If we want to promote better understanding and cooperation between people of different faith traditions, we might start by studying babies watching people eat.
Katherine Kinzler, an associate professor of psychology and human development at Cornell University did just that. She gathered colleagues who watched babies watching videos of people eating the same food, people who spoke the same language, and people who didn’t. People who seemed to be friends, and people who didn’t. The observers were able to determine the babies’ interest by noting how long their gazes remained fixed. Babies in this experiment seemed to intuit that people who belong together, by virtue of sharing a language or being friends, will naturally prefer the same food. If the babies saw that people who did not seem to belong together nevertheless showed a preference for the same food, this went against their expectations, and they gazed at more length upon what was going on (because it was so interesting!). Check out the details in today’s New York Times article: http://www.nytimes.com/2016/08/21/opinion/sunday/babies-watching-people-eat.html.
When I first got involved in interfaith work I noted that the best way to make friends from another faith tradition is to eat together. Eating is a very primal way of showing hospitality, and hospitality builds affection and trust. Working together on community service projects, and studying each other’s religious beliefs and customs can come next, but eating together is the very best first step.

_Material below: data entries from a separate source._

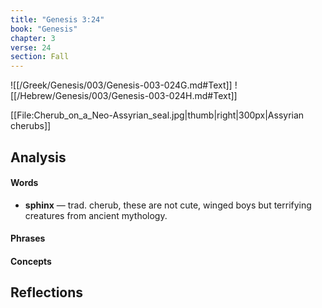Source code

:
 ```yaml
---
title: "Genesis 3:24"
book: "Genesis"
chapter: 3
verse: 24
section: Fall
---
```

![[/Greek/Genesis/003/Genesis-003-024G.md#Text]]
![[/Hebrew/Genesis/003/Genesis-003-024H.md#Text]]

[[File:Cherub_on_a_Neo-Assyrian_seal.jpg|thumb|right|300px|Assyrian cherubs]]

## Analysis

#### Words
- **sphinx** — trad. cherub, these are not cute, winged boys but terrifying creatures from ancient mythology.

#### Phrases

#### Concepts

## Reflections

Kinzler’s psychology experiment suggests that human beings use the sharing of food to denote the contours of belonging. Babies of less than a year seem to intuit that people who belong together will have similar food preferences. As an interfaith educator I wonder whether learning to like a food that is prefered by another’s community and not one’s own will tend to shake up conventional contours of belonging. Having the courage to try a food which is not preferred by one’s own tribe might be an effective way to walk for a spell in another’s mocassins. This way would not depend upon language.
After 9-11, to establish a safe haven of good will, the church I pastored convened people of various traditions for interfaith pot-luck suppers. Neighbors representing a host of religions and nations shared dishes we were very fond of, dishes that marked the distinctiveness of our upbringing. I wonder whether the smallest guests at those feasts took notice that people who had different accents and skin tones and garb were heartily enjoying the same food? I do hope that their assumed contours of belonging were shaken up on those happy occasions. In our first gatherings there was little interaith dialogue, really, just eating together. Language differences were of little consequence. We came together through our stomachs and then our hearts.
There is a phrase in my faith tradition’s eating ritual which says, “People will come from east and west, north and south, to sit down at table together in the kingdom of God.” Did we not have a foretaste of that?